*DATASET*
○ ○ ○

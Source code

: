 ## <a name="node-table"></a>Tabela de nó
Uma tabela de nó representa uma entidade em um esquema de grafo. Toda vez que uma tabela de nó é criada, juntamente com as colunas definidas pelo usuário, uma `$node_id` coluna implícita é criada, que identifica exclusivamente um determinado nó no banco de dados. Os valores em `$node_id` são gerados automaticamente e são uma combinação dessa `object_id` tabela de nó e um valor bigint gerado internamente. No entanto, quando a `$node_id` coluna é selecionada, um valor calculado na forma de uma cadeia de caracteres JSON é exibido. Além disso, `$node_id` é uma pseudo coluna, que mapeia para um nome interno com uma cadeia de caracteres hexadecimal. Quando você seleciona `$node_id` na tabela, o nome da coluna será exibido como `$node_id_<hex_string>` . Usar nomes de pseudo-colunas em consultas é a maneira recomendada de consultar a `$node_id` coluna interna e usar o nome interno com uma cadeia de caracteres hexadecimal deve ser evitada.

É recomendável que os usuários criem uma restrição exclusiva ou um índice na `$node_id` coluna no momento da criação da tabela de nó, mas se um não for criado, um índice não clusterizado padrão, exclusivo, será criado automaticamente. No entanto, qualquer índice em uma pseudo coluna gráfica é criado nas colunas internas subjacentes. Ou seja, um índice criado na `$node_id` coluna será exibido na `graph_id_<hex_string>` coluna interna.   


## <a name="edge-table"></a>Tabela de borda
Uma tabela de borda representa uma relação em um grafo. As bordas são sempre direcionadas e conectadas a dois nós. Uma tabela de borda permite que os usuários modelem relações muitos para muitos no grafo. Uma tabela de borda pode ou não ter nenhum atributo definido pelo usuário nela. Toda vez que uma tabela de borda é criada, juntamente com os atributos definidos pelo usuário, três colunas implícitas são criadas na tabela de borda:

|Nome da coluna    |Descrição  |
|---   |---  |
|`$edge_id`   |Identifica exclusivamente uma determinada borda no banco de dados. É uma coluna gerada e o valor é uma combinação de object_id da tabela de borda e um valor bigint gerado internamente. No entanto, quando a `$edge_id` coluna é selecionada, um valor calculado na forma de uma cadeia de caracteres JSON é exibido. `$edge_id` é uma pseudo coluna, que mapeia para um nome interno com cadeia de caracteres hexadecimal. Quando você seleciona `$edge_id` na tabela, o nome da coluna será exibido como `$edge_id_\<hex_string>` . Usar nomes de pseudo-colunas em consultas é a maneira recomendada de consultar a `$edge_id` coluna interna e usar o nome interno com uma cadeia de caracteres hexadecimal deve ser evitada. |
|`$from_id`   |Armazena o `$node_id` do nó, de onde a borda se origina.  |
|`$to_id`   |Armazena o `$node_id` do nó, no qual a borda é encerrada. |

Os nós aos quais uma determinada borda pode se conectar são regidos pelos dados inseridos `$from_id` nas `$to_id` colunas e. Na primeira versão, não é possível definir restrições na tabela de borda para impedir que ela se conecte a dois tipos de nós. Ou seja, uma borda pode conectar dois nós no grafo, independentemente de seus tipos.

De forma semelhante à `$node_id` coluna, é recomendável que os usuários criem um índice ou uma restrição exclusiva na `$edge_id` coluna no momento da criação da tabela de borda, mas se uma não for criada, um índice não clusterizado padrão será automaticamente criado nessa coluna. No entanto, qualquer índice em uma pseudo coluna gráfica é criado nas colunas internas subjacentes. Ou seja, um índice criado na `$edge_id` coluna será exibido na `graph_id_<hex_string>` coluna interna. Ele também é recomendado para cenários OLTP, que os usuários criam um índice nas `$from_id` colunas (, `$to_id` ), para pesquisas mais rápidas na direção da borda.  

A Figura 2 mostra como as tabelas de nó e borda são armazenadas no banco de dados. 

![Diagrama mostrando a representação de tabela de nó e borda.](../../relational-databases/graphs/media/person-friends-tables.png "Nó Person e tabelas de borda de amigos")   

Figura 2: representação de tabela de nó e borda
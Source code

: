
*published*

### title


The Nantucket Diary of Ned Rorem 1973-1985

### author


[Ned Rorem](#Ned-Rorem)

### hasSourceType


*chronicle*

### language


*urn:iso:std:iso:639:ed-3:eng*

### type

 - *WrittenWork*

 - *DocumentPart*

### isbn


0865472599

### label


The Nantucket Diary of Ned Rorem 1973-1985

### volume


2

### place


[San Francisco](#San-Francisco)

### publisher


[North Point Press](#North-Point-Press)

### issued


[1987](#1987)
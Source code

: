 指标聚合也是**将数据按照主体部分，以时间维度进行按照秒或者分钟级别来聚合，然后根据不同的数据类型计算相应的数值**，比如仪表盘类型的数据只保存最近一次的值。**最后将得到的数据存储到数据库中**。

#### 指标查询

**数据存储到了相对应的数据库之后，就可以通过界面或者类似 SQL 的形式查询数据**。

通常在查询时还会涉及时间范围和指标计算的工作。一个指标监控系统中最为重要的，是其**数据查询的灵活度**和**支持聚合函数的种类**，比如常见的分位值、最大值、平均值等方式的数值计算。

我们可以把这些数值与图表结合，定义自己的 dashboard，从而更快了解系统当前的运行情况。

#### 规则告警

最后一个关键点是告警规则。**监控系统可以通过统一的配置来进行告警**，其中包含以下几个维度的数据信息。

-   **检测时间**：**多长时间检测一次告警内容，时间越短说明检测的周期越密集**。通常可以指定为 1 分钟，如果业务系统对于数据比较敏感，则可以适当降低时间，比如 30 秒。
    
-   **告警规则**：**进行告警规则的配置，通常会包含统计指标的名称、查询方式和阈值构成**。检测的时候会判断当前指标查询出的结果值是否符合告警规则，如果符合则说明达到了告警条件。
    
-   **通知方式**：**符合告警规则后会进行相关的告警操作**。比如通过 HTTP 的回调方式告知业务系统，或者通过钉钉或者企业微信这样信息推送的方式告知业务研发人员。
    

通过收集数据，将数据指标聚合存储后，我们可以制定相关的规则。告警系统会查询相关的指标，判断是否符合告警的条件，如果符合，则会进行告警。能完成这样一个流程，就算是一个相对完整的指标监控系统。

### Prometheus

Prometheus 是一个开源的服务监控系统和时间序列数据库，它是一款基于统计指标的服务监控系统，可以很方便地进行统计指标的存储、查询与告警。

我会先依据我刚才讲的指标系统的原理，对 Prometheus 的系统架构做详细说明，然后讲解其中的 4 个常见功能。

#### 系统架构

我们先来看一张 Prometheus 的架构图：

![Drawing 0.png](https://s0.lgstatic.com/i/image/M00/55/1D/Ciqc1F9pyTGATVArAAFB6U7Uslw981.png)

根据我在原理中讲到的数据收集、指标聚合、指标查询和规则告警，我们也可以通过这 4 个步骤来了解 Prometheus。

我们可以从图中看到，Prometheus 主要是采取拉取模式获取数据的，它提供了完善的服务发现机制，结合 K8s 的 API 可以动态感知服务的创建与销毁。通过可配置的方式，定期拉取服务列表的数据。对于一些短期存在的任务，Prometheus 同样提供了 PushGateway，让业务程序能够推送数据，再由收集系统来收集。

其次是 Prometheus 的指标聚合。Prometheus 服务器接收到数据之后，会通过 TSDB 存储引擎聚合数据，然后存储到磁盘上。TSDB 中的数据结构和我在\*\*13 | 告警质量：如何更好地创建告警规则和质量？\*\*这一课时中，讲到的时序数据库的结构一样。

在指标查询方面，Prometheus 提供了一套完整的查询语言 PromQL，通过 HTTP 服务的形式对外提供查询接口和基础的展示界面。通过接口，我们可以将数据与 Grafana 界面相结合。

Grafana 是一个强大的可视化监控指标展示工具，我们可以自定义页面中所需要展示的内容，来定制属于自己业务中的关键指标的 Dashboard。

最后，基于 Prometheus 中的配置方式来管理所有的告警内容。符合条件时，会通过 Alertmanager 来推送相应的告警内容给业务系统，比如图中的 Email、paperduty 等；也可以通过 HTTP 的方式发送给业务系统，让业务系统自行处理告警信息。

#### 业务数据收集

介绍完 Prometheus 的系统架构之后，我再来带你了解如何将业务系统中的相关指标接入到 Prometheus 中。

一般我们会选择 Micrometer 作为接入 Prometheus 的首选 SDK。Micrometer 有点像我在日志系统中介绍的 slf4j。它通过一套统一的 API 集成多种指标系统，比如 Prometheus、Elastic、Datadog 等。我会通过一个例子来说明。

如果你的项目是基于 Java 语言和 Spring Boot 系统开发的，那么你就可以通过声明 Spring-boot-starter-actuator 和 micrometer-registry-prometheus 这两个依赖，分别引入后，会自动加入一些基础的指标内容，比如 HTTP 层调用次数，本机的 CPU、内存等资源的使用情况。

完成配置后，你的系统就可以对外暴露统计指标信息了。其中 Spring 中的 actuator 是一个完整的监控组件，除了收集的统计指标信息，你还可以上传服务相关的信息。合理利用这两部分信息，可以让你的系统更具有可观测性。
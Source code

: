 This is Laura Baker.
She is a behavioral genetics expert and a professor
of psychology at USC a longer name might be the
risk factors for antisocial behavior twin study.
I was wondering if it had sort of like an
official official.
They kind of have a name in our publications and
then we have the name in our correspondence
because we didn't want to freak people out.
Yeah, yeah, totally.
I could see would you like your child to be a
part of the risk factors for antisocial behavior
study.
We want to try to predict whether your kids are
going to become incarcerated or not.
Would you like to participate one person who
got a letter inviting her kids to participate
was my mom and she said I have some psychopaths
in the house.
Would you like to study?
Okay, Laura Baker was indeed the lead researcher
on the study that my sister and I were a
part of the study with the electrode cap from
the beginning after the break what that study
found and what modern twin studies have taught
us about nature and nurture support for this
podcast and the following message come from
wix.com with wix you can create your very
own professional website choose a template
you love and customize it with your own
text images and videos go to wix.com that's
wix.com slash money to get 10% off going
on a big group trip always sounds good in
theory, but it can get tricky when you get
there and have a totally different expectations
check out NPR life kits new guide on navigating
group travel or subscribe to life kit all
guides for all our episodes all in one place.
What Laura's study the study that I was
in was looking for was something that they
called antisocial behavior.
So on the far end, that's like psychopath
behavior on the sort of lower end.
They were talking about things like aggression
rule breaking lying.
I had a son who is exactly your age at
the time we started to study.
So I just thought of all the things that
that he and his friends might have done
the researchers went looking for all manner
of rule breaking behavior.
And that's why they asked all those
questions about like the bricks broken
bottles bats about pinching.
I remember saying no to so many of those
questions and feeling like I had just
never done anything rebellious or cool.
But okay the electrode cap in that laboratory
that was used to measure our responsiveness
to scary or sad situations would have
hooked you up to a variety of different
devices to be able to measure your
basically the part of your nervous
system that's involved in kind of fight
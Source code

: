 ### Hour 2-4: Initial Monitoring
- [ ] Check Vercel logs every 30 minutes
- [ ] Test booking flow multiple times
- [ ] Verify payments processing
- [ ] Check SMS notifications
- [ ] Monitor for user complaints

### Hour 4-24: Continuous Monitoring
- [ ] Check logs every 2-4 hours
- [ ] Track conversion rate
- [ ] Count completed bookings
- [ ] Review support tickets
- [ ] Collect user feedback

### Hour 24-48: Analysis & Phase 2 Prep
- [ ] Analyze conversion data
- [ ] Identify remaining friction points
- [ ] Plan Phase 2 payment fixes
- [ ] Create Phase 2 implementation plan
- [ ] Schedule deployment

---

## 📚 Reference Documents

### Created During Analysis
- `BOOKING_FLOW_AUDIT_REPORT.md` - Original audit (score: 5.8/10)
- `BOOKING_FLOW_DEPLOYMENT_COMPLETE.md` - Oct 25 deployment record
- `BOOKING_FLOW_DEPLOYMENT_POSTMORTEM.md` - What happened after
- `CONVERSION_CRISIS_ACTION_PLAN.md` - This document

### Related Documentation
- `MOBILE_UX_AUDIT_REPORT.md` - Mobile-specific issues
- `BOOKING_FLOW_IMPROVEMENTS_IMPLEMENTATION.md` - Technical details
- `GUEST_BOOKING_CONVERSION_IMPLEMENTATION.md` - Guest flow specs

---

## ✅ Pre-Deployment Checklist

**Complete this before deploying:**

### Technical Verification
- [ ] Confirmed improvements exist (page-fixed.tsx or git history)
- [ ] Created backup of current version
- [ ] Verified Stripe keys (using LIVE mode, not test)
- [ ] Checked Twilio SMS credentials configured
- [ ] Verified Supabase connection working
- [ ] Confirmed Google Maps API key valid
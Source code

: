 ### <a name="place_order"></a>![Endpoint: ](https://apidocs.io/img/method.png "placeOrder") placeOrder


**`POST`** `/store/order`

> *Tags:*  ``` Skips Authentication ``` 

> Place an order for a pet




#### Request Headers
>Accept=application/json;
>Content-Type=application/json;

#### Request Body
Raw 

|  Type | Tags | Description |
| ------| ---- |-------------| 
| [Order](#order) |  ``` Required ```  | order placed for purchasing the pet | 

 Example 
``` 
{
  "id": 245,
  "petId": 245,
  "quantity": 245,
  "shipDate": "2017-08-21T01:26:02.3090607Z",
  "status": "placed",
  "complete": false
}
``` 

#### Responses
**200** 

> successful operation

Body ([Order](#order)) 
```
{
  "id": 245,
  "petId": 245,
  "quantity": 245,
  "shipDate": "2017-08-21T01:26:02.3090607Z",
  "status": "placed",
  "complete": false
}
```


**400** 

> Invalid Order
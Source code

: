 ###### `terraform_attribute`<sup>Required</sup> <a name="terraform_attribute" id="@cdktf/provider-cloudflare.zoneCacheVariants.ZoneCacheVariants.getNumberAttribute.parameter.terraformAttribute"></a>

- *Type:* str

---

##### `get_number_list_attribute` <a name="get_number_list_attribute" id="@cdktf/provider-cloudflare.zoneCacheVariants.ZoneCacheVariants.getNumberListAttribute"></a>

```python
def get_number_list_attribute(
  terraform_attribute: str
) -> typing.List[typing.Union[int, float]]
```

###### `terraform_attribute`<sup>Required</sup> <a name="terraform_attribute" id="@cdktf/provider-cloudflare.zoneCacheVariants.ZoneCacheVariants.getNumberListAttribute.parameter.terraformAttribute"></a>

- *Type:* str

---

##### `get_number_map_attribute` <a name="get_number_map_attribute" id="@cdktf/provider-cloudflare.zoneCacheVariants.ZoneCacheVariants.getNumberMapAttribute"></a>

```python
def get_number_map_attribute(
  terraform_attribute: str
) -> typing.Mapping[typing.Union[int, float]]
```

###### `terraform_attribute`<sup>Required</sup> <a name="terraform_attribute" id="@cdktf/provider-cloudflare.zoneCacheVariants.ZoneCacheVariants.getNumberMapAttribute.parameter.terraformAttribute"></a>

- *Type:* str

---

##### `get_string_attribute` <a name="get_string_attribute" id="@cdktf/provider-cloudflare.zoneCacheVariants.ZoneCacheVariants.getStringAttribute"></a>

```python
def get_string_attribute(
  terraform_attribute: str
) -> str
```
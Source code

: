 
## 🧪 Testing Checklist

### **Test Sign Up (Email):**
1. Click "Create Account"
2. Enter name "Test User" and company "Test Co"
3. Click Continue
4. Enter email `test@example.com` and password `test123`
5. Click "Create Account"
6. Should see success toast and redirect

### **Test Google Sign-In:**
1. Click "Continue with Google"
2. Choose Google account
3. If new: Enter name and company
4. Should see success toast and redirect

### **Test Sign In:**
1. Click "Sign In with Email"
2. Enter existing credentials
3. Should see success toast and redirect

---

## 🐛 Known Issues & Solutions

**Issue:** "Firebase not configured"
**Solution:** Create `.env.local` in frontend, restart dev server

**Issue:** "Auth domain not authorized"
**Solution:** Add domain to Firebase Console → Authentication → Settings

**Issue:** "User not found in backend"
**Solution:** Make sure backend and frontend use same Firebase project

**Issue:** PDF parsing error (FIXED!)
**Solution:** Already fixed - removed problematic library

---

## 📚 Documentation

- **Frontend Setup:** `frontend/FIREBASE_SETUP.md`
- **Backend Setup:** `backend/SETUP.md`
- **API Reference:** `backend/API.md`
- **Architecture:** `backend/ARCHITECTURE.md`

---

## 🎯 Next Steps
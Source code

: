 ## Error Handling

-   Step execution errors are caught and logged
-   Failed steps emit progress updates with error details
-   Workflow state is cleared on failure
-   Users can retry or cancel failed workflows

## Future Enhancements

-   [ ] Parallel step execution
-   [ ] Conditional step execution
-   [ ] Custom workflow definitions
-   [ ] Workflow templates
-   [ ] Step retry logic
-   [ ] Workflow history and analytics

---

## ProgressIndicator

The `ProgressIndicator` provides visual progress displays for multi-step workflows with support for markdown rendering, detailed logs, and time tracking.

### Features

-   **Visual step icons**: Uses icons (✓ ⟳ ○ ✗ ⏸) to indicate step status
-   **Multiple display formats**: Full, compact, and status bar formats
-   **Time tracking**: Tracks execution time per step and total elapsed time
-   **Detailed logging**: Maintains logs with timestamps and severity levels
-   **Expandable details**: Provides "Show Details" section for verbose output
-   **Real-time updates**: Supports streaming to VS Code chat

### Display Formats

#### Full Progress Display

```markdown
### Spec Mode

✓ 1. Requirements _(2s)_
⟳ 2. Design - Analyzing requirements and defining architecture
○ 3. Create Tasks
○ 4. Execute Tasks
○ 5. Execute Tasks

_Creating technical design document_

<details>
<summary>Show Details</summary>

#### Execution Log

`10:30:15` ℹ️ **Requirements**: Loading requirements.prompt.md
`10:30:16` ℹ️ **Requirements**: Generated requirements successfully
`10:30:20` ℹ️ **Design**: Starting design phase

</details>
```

○ ○ ○

*WHAT YOU WILL DO*
Go through the data and count each line that has the word "life", then give the total alone.

*ANSWER SPACE*
2